THE DOCTOR WHO RATINGS GUIDE: BY FANS, FOR FANS

The Paradise of Death
Target novelisation
Doctor Who - The Paradise of Death

Author Barry Letts Cover image
Published 1994
ISBN 0 426 20413 1
First Edition Cover Alistair Pearson

Back cover blurb: 'Apparently the thigh bone had been bitten clean through - with one snap of the teeth.' 'There isn't a creature on Earth capable of doing that!' After a skirmish with an alien warrior in the Middle Ages, Sarah Jane Smith's life as a journalist in Croydon seems rather tame. She decides to track down the enigmatic character who took her back in time; with the Doctor, a good story is never far away. Her intuition pays off. The Doctor and UNIT are called to investigate a grisly murder at Space World, a futuristic new theme park. Tagging along, Sarah and her new colleague Jeremy soon find themselves facing huge crab-like creatures, mind-controlling devices and vicious flesh-eating beetles.
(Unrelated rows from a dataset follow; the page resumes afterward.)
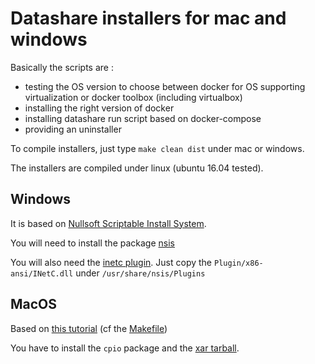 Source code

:# Datashare installers for mac and windows

Basically the scripts are :

* testing the OS version to choose between docker for OS supporting virtualization or docker toolbox (including virtualbox)
* installing the right version of docker
* installing datashare run script based on docker-compose
* providing an uninstaller

To compile installers, just type `make clean dist` under mac or windows.

The installers are compiled under linux (ubuntu 16.04 tested).

## Windows

It is based on [Nullsoft Scriptable Install System](http://nsis.sourceforge.net). 

You will need to install the package [nsis](https://packages.ubuntu.com/search?keywords=nsis) 

You will also need the [inetc plugin](http://nsis.sourceforge.net/Inetc_plug-in). Just copy the `Plugin/x86-ansi/INetC.dll` under `/usr/share/nsis/Plugins`  

## MacOS 

Based on [this tutorial](http://bomutils.dyndns.org/tutorial.html) (cf the [Makefile](mac/Makefile))

You have to install the `cpio` package and the [xar tarball](https://storage.googleapis.com/google-code-archive-downloads/v2/code.google.com/xar/xar-1.5.2.tar.gz).
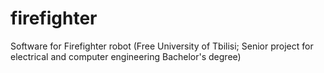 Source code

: # firefighter
Software for Firefighter robot (Free University of Tbilisi; Senior project for electrical and computer engineering Bachelor's degree)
And those are just the attractions...


Reviews

A Review by Finn Clark 7/3/05

Absolutely terrible, in all the best ways. I enjoyed it tremendously, but could even The Ghosts of N-Space possibly be worse than this? (I may yet come to regret these words.) The Paradise of Death zips past, brimming with dialogue and rapid-fire chapters, but as a novel it's more like the brain-damaged inbred spawn of Scooby Doo than anything you'd associate with Doctor Who.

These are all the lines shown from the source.